I received a notice from Yellow Pages United which listed the information I had submitted, and I had noticed that there was an error. So I jumped down to the bottom of the form and I checked off "list with changes."
A few weeks later I received an invoice from Yellow Pages United for $396. I gave them a call and they promptly cancelled the listing with no hassle at all. I went on to explain that I did not read the bottom area where it said that I was signing up for something and I took full responsibility for that. I told them that I thought it was deceptive because I was just trying to verify my Yellow Pages listing so it would be accurate.
I've included a scan of the invoice below so you can see what I'm talking about. Note that in all fairness to Yellow Pages United, I don't have a copy of the original paper that I submitted. However, they did attach a copy of what I signed to the invoice (see attached) -- as if to "remind me" of what I did.
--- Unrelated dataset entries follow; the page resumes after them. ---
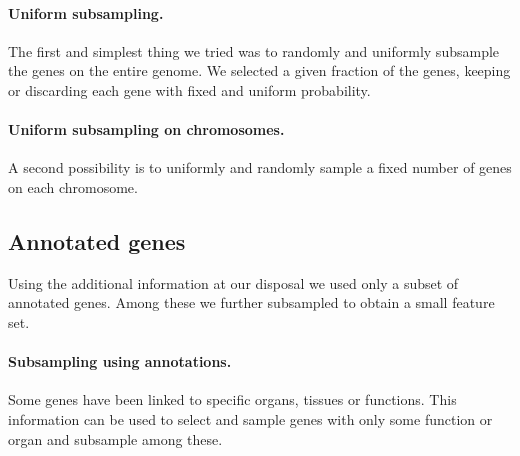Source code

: \paragraph{Uniform subsampling.}
The first and simplest thing we tried was to randomly and uniformly subsample the genes on the entire genome.
We selected a given fraction of the genes, keeping or discarding each gene with fixed and uniform probability.

\paragraph{Uniform subsampling on chromosomes.}
A second possibility is to uniformly and randomly sample a fixed number of genes on each chromosome.

\subsection{Annotated genes}
Using the additional information at our disposal we used only a subset of annotated genes. Among these we further subsampled to obtain a small feature set.

\paragraph{Subsampling using annotations.}
Some genes have been linked to specific organs, tissues or functions. This information can be used to select and sample genes with only some function or organ and subsample among these.
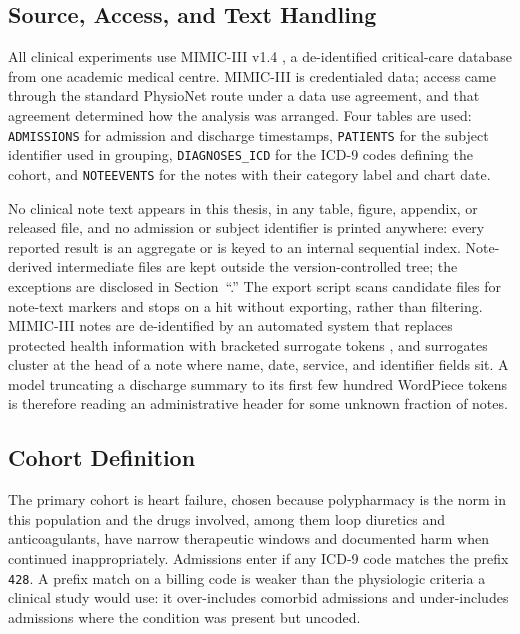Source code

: \subsection{Source, Access, and Text Handling}

All clinical experiments use MIMIC-III v1.4 \citep{johnson2016mimic}, a de-identified critical-care
database from one academic medical centre. MIMIC-III is credentialed data; access came through the
standard PhysioNet route under a data use agreement, and that agreement determined how the analysis
was arranged. Four tables are used: \texttt{ADMISSIONS} for admission and discharge timestamps,
\texttt{PATIENTS} for the subject identifier used in grouping, \texttt{DIAGNOSES\_ICD} for the
ICD-9 codes defining the cohort, and \texttt{NOTEEVENTS} for the notes with their category label
and chart date.

No clinical note text appears in this thesis, in any table, figure, appendix, or released file,
and no admission or subject identifier is printed anywhere: every reported result is an aggregate
or is keyed to an internal sequential index. Note-derived intermediate files are kept
outside the version-controlled tree; the exceptions are disclosed in
Section~``.'' The export script scans candidate files for note-text markers and stops on a hit without
exporting, rather than filtering. MIMIC-III notes are de-identified by an automated
system that replaces protected health information with bracketed surrogate tokens
\citep{neamatullah2008deid}, and surrogates cluster at the head of a note where name, date, service,
and identifier fields sit. A model truncating a discharge summary to its first few hundred WordPiece
tokens is therefore reading an administrative header for some unknown fraction of notes. 

\subsection{Cohort Definition}

The primary cohort is heart failure, chosen because polypharmacy is the norm in this population and
the drugs involved, among them loop diuretics and anticoagulants, have narrow therapeutic windows and
documented harm when continued inappropriately. Admissions enter if any ICD-9 code matches the prefix
\texttt{428}. A prefix match on a billing code is weaker than the physiologic criteria a clinical
study would use: it over-includes comorbid admissions and under-includes admissions where the
condition was present but uncoded.

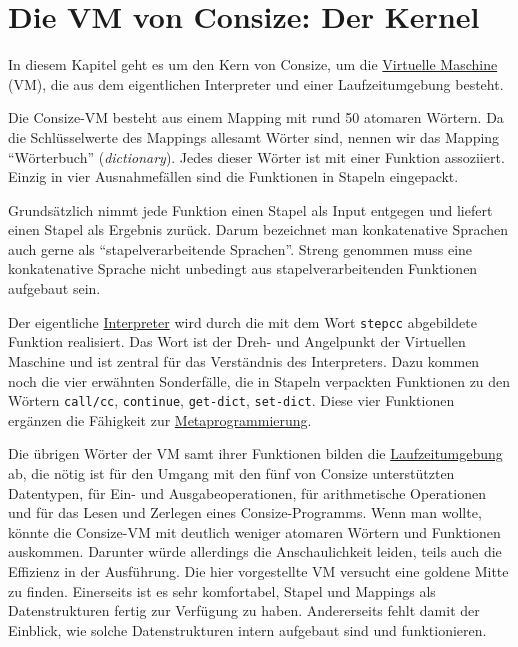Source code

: \chapter{Die VM von Consize: Der Kernel}
\label{Sec:ConsizeVM}

In diesem Kapitel geht es um den Kern von Consize, um die \href{http://de.wikipedia.org/wiki/Virtuelle_Maschine}{Virtuelle Maschine} (VM), die aus dem eigentlichen Interpreter und einer Laufzeitumgebung besteht.

Die Consize-VM besteht aus einem Mapping mit rund 50 atomaren Wör\-tern. Da die Schlüsselwerte des Mappings allesamt Wörter sind, nennen wir das Mapping "`Wörterbuch"' (\emph{dictionary}). Jedes dieser Wörter ist mit einer Funktion assoziiert. Einzig in vier Ausnahmefällen sind die Funktionen in Stapeln eingepackt.

Grundsätzlich nimmt jede Funktion einen Stapel als Input entgegen und liefert einen Stapel als Ergebnis zurück. Darum bezeichnet man konkatenative Sprachen auch gerne als "`stapelverarbeitende Sprachen"'. Streng genommen muss eine konkatenative Sprache nicht unbedingt aus stapelverarbeitenden Funktionen aufgebaut sein.

Der eigentliche \href{http://de.wikipedia.org/wiki/Interpreter}{Interpreter} wird durch die mit dem Wort \verb|stepcc| abgebildete Funktion realisiert. Das Wort ist der Dreh- und Angelpunkt der Virtuellen Maschine und ist zentral für das Verständnis des Interpreters. Dazu kommen noch die vier erwähnten Sonderfälle, die in Stapeln verpackten Funktionen zu den Wörtern \verb|call/cc|, \verb|continue|, \verb|get-dict|, \verb|set-dict|. Diese vier Funktionen ergänzen die Fähigkeit zur \href{http://de.wikipedia.org/wiki/Metaprogrammierung}{Metaprogrammierung}.

Die übrigen Wörter der VM samt ihrer Funktionen bilden die \href{http://de.wikipedia.org/wiki/Laufzeitumgebung}{Laufzeitumgebung} ab, die nötig ist für den Umgang mit den fünf von Consize unterstützten Datentypen, für Ein- und Ausgabeoperationen, für arithmetische Operationen und für das Lesen und Zerlegen eines Consize-Programms. Wenn man wollte, könnte die Consize-VM mit deutlich weniger atomaren Wörtern und Funktionen auskommen. Darunter würde allerdings die Anschaulichkeit leiden, teils auch die Effizienz in der Aus\-füh\-rung. Die hier vorgestellte VM versucht eine goldene Mitte zu finden. Einerseits ist es sehr komfortabel, Stapel und Mappings als Datenstrukturen fertig zur Verfügung zu haben. Andererseits fehlt damit der Einblick, wie solche Datenstrukturen intern aufgebaut sind und funktionieren.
The rep was firm -- but understanding and very polite. She explained to me that "Yellow Pages" is a brand with 300+ companies, and that "Yellow Pages United" isn't "YP.com". Apparently what happened - according to the rep - was that I submitted my free yellow pages listing, and that I "coincidentally" received this offer from Yellow Pages United - that had no bearing on the free Yellow Pages listing I submitted (confused yet? I was). I told her that the only reason I even looked at it was because I was expecting a company verification type of letter from them (as you would receive when you verify any online listing to prove that it's you).
Still confused I said to her, "But you have the Yellow Pages logo,...?"
And she replied that many of the Yellow Pages companies use the logo, and that they are different companies.
Personally it seems to me that creating 300 companies that all say "Yellow Pages" in some form another, and that also share the same "Yellow Pages" logo is deceptive - if not ethically borderline.
At the end of the day, I have a hard time believing that they didn't consider customer confusion when they setup their umbrella brand in this manner -- as doing such makes it very easy for someone to make a mistake -- including yours truly!